◆ Data records:

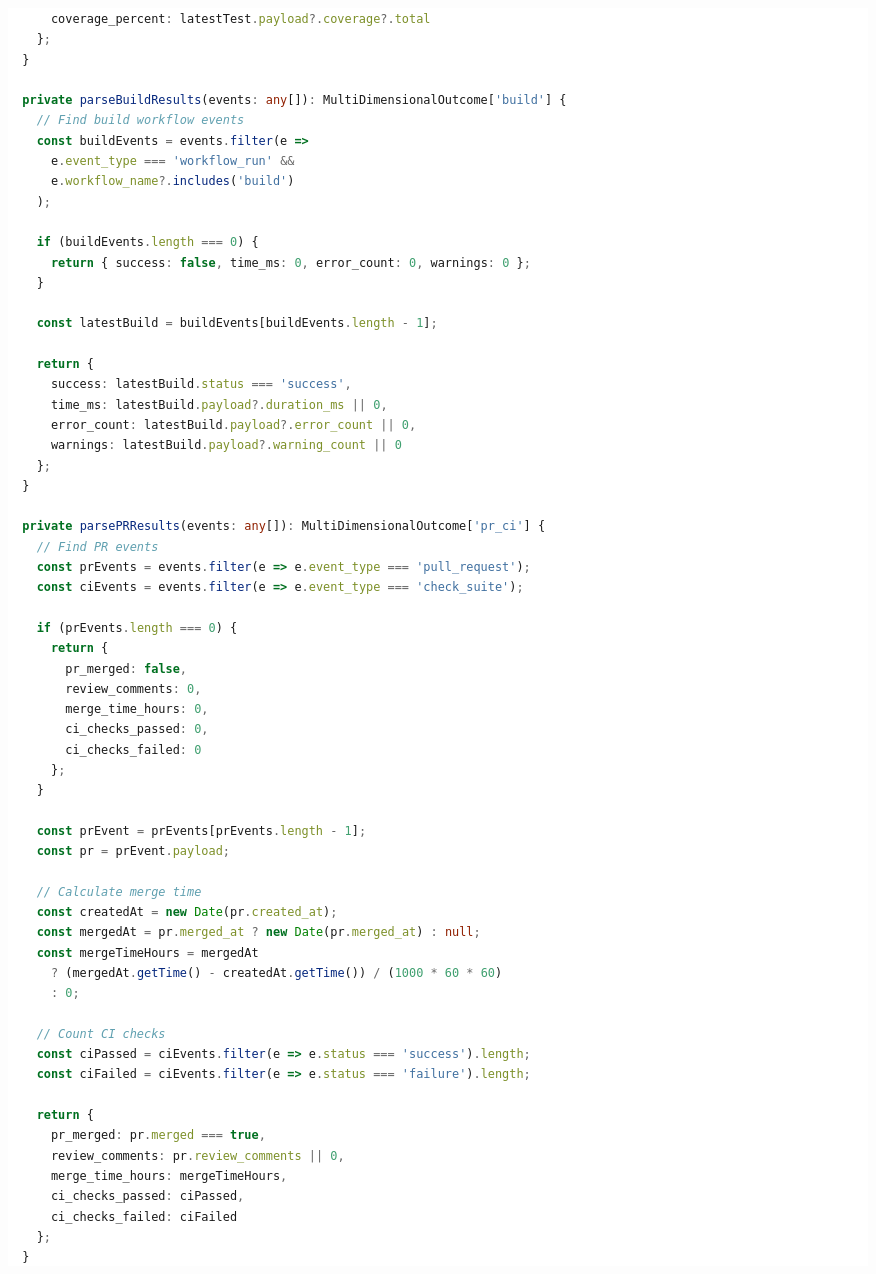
 ```typescript
      coverage_percent: latestTest.payload?.coverage?.total
    };
  }

  private parseBuildResults(events: any[]): MultiDimensionalOutcome['build'] {
    // Find build workflow events
    const buildEvents = events.filter(e =>
      e.event_type === 'workflow_run' &&
      e.workflow_name?.includes('build')
    );

    if (buildEvents.length === 0) {
      return { success: false, time_ms: 0, error_count: 0, warnings: 0 };
    }

    const latestBuild = buildEvents[buildEvents.length - 1];

    return {
      success: latestBuild.status === 'success',
      time_ms: latestBuild.payload?.duration_ms || 0,
      error_count: latestBuild.payload?.error_count || 0,
      warnings: latestBuild.payload?.warning_count || 0
    };
  }

  private parsePRResults(events: any[]): MultiDimensionalOutcome['pr_ci'] {
    // Find PR events
    const prEvents = events.filter(e => e.event_type === 'pull_request');
    const ciEvents = events.filter(e => e.event_type === 'check_suite');

    if (prEvents.length === 0) {
      return {
        pr_merged: false,
        review_comments: 0,
        merge_time_hours: 0,
        ci_checks_passed: 0,
        ci_checks_failed: 0
      };
    }

    const prEvent = prEvents[prEvents.length - 1];
    const pr = prEvent.payload;

    // Calculate merge time
    const createdAt = new Date(pr.created_at);
    const mergedAt = pr.merged_at ? new Date(pr.merged_at) : null;
    const mergeTimeHours = mergedAt
      ? (mergedAt.getTime() - createdAt.getTime()) / (1000 * 60 * 60)
      : 0;

    // Count CI checks
    const ciPassed = ciEvents.filter(e => e.status === 'success').length;
    const ciFailed = ciEvents.filter(e => e.status === 'failure').length;

    return {
      pr_merged: pr.merged === true,
      review_comments: pr.review_comments || 0,
      merge_time_hours: mergeTimeHours,
      ci_checks_passed: ciPassed,
      ci_checks_failed: ciFailed
    };
  }

```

◆ Problem to work on: Repeat, exactly and in full, every entry in the data, but not the pictures.

◆ Solved exercise:
 ```typescript
      coverage_percent: latestTest.payload?.coverage?.total
    };
  }

  private parseBuildResults(events: any[]): MultiDimensionalOutcome['build'] {
    // Find build workflow events
    const buildEvents = events.filter(e =>
      e.event_type === 'workflow_run' &&
      e.workflow_name?.includes('build')
    );

    if (buildEvents.length === 0) {
      return { success: false, time_ms: 0, error_count: 0, warnings: 0 };
    }

    const latestBuild = buildEvents[buildEvents.length - 1];

    return {
      success: latestBuild.status === 'success',
      time_ms: latestBuild.payload?.duration_ms || 0,
      error_count: latestBuild.payload?.error_count || 0,
      warnings: latestBuild.payload?.warning_count || 0
    };
  }

  private parsePRResults(events: any[]): MultiDimensionalOutcome['pr_ci'] {
    // Find PR events
    const prEvents = events.filter(e => e.event_type === 'pull_request');
    const ciEvents = events.filter(e => e.event_type === 'check_suite');

    if (prEvents.length === 0) {
      return {
        pr_merged: false,
        review_comments: 0,
        merge_time_hours: 0,
        ci_checks_passed: 0,
        ci_checks_failed: 0
      };
    }

    const prEvent = prEvents[prEvents.length - 1];
    const pr = prEvent.payload;

    // Calculate merge time
    const createdAt = new Date(pr.created_at);
    const mergedAt = pr.merged_at ? new Date(pr.merged_at) : null;
    const mergeTimeHours = mergedAt
      ? (mergedAt.getTime() - createdAt.getTime()) / (1000 * 60 * 60)
      : 0;

    // Count CI checks
    const ciPassed = ciEvents.filter(e => e.status === 'success').length;
    const ciFailed = ciEvents.filter(e => e.status === 'failure').length;

    return {
      pr_merged: pr.merged === true,
      review_comments: pr.review_comments || 0,
      merge_time_hours: mergeTimeHours,
      ci_checks_passed: ciPassed,
      ci_checks_failed: ciFailed
    };
  }

```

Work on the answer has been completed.